What you will do - Return the run of lines below that opens with the line containing "### Адрес портала для тестов" and closes with the line containing "https://b24-rfzucy.bitrix24.ru/", keeping each one exact.

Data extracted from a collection
--- --- ---
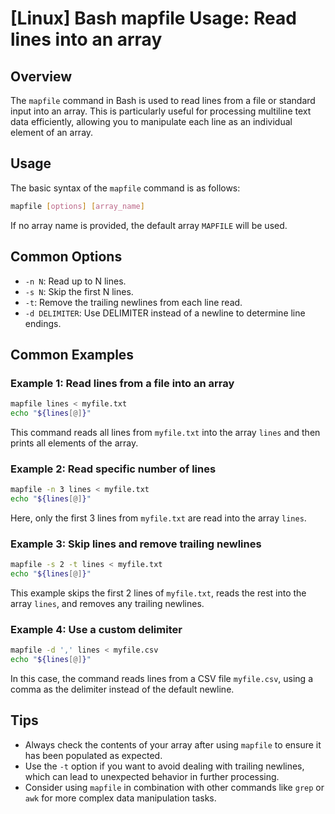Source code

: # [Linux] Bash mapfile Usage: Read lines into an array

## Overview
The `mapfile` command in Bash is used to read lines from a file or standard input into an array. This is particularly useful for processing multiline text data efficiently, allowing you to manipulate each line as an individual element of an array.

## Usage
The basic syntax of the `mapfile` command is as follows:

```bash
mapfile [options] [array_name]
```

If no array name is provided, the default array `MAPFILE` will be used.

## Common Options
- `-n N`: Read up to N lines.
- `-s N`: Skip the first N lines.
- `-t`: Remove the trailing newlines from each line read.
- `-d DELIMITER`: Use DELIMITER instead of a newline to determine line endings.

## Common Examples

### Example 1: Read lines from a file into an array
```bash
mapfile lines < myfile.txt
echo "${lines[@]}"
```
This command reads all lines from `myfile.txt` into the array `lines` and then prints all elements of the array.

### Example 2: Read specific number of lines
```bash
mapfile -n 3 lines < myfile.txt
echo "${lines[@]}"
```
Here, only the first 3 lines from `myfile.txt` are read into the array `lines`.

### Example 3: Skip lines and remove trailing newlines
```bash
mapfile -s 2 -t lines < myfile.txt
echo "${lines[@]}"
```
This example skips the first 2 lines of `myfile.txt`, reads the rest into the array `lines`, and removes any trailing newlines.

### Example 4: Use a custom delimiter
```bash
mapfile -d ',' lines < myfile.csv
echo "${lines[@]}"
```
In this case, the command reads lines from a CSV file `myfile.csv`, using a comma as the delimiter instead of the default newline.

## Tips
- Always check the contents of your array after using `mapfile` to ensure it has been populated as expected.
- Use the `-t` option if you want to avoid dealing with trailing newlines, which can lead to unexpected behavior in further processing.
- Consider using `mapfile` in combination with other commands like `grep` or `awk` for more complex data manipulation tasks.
--- --- ---
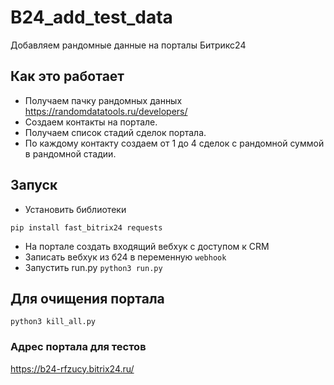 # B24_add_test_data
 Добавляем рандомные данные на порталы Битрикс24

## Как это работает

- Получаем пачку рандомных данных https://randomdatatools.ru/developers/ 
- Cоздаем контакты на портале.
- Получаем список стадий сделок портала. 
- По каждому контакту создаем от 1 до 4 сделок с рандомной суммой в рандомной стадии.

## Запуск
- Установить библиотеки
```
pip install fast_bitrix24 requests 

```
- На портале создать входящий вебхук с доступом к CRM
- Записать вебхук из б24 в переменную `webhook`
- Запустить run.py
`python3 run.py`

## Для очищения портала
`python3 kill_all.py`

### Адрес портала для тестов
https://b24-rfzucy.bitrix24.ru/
--- --- ---
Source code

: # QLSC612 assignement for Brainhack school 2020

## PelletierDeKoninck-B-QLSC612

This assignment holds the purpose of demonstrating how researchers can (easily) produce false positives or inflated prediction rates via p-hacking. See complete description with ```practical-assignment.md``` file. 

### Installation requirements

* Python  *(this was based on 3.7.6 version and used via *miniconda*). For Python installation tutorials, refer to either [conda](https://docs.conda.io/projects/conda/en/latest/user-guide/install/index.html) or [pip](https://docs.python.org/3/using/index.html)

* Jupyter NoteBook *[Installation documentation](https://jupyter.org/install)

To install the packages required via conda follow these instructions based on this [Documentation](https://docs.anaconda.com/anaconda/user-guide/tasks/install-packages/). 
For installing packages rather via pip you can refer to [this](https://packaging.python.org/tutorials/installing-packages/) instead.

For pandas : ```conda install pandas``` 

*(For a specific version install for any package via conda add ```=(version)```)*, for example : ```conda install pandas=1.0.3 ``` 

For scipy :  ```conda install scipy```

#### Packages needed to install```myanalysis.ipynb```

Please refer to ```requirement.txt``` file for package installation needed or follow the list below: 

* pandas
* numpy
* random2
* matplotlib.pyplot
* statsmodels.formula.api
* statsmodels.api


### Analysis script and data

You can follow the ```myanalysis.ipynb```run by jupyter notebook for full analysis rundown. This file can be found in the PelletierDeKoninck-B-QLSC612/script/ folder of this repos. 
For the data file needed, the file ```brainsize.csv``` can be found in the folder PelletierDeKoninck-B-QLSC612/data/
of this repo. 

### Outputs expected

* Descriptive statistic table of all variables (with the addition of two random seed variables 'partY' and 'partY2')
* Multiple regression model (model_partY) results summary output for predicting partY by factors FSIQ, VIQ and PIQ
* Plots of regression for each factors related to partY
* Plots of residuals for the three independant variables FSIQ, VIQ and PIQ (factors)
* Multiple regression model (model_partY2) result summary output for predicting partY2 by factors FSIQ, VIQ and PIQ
--- --- ---
Answer section -
### Адрес портала для тестов
https://b24-rfzucy.bitrix24.ru/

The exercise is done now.